Activity: In how many lines of the entries below does "vectores" appear? Give only the number.

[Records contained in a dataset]
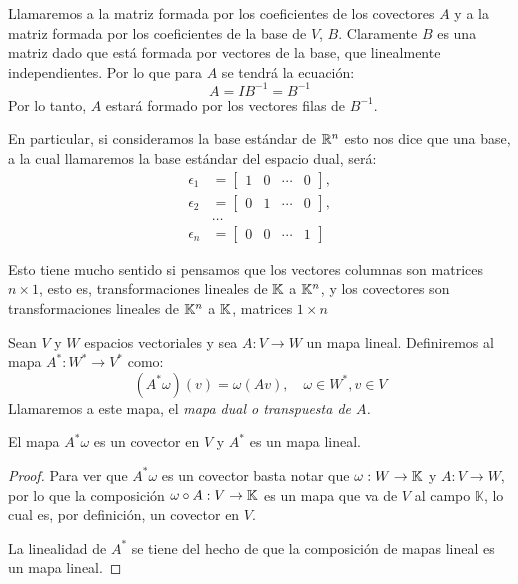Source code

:\begin{example}
  Llamaremos a la matriz formada por los coeficientes de los covectores $A$ y a la matriz formada por los coeficientes de la base de $V$, $B$. Claramente $B$ es una matriz dado que está formada por vectores de la base, que linealmente independientes. Por lo que para $A$ se tendrá la ecuación:
  \[
    A = IB^{-1} = B^{-1}
  \]
  Por lo tanto, $A$ estará formado por los vectores filas de $B^{-1}$.

  En particular, si consideramos la base estándar de $\mathbb{R}^n$ esto nos dice que una base, a la cual llamaremos la base estándar del espacio dual, será:
\begin{align*}
  \epsilon_1 &= \begin{bmatrix} 1 & 0 & \cdots & 0\end{bmatrix},\\
  \epsilon_2 &= \begin{bmatrix} 0 & 1 & \cdots & 0\end{bmatrix},\\
             &\hdots \\
  \epsilon_n &= \begin{bmatrix} 0 & 0 & \cdots & 1\end{bmatrix}
\end{align*}

Esto tiene mucho sentido si pensamos que los vectores columnas son matrices $n \times 1$, esto es, transformaciones lineales de $\mathbb{K}$ a $\mathbb{K}^n$, y los covectores son transformaciones lineales de $\mathbb{K}^n$ a $\mathbb{K}$, matrices $1 \times n$
\end{example}

\begin{definition}
  Sean $V$ y $W$ espacios vectoriales y sea $A: V \to W$ un mapa lineal. Definiremos al mapa $A^*: W^* \to V^*$ como:
  \[
    (A^{*}\omega)(v) = \omega(Av), \quad \omega \in W^{*}, v \in V
  \]  
  Llamaremos a este mapa, el \it{mapa dual} o \it{transpuesta de $A$}.
\end{definition}

\begin{lemma}
  El mapa $A^{*}\omega$ es un covector en $V$ y $A^{*}$ es un mapa lineal.
\end{lemma}

\begin{proof}
  Para ver que $A^{*}\omega$ es un covector basta notar que $\omega: W \to \mathbb{K}$ y $A: V \to W$, por lo que la composición $\omega \circ A: V \to \mathbb{K}$ es un mapa que va de $V$ al campo $\mathbb{K}$, lo cual es, por definición, un covector en $V$.

  La linealidad de $A^{*}$ se tiene del hecho de que la composición de mapas lineal es un mapa lineal.
\end{proof}

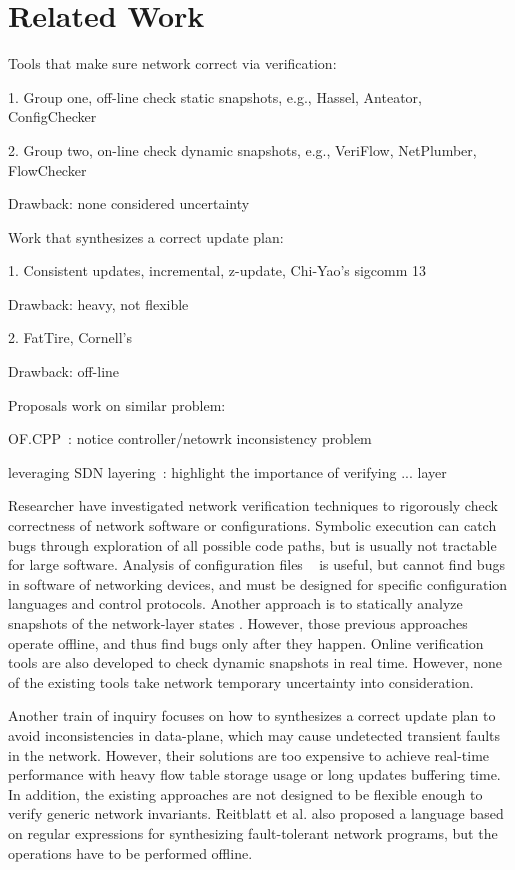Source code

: \section{Related Work}
\label{sec:relwork}

Tools that make sure network correct via verification:

1. Group one, off-line check static snapshots, e.g., Hassel, Anteator, ConfigChecker

2. Group two, on-line check dynamic snapshots, e.g., VeriFlow, NetPlumber, FlowChecker

Drawback: none considered uncertainty

Work that synthesizes a correct update plan:

1. Consistent updates, incremental, z-update, Chi-Yao's sigcomm 13

Drawback: heavy, not flexible

2. FatTire, Cornell's 

Drawback: off-line

Proposals work on similar problem:

OF.CPP~\cite{OFCPP}: notice controller/netowrk inconsistency problem

leveraging SDN layering~\cite{sdnlayering}: highlight the importance of verifying ... layer
\fi

Researcher have investigated network verification techniques to rigorously check correctness of network software or configurations. Symbolic execution \cite{holzmann2004primer} can catch bugs through exploration of all possible code paths, but is usually not tractable for large software. 
Analysis of configuration files ~\cite{visser2003model, vasic2011identifying} is useful, but cannot find bugs in software of networking devices, and must be designed for specific configuration languages and control protocols. Another approach is to statically analyze snapshots of the network-layer states \cite{wang2011openflow, heller2010elastictree, mk+sigcomm+11, cadar2008klee, baier2008principles, flanagan2005dynamic, PHA2012}. However, those previous approaches operate offline, and thus find bugs only after they happen. Online verification tools are also developed \cite{NetPlumber2013, Al-Shaer2010, VeriFlow} to check dynamic snapshots in real time. However, none of the existing tools take network temporary uncertainty into consideration. 

Another train of inquiry \cite{incremental-cu,Reitblatt2012, zUpdate, Hong13} focuses on how to synthesizes a correct update plan to avoid inconsistencies in data-plane, which may cause undetected transient faults in the network. However, their solutions are too expensive to achieve real-time performance with heavy flow table storage usage or long updates buffering time. In addition, the existing approaches are not designed to be flexible enough to verify generic network invariants. Reitblatt et al. \cite{reitblatt2013fattire} also proposed a language based on regular expressions for synthesizing fault-tolerant network programs, but the operations have to be performed offline. 


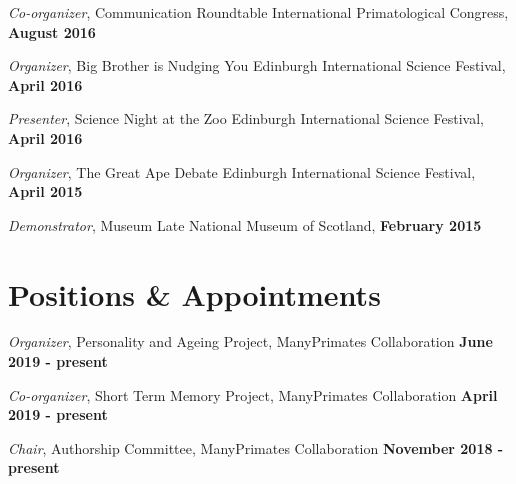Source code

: \documentclass[margin,line]{res}
\begin{document}
\begin{resume}
\vspace{-.2cm}
{\em Co-organizer}, Communication Roundtable \hfill International Primatological Congress,  {\bf August 2016}\\
\vspace{-.5cm}

\vspace{-.2cm}
{\em Organizer}, Big Brother is Nudging You \hfill  Edinburgh International Science Festival,  {\bf April 2016}\\
\vspace{-.5cm}

\vspace{-.2cm}
{\em Presenter}, Science Night at the Zoo \hfill  Edinburgh International Science Festival,  {\bf April 2016}\\
\vspace{-.5cm}

\vspace{-.2cm}
{\em Organizer}, The Great Ape Debate \hfill  Edinburgh International Science Festival,  {\bf April 2015}\\
\vspace{-.5cm}

\vspace{-.2cm}
{\em Demonstrator}, Museum Late  \hfill  National Museum of Scotland,  {\bf February 2015}\\
\vspace{-.5cm}


\vspace{1cm}

\section{\sc Positions \& Appointments} 

\vspace{-.2cm}
{\em Organizer}, Personality and Ageing Project, ManyPrimates Collaboration \hfill   {\bf June 2019 - present}\\
\vspace{-.5cm}

\vspace{-.2cm}
{\em Co-organizer}, Short Term Memory Project, ManyPrimates Collaboration \hfill   {\bf April 2019 - present}\\
\vspace{-.5cm}

\vspace{-.2cm}
{\em Chair}, Authorship Committee, ManyPrimates Collaboration \hfill   {\bf November 2018 - present}\\
\vspace{-.5cm}


\end{resume}
\end{document}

Output: 3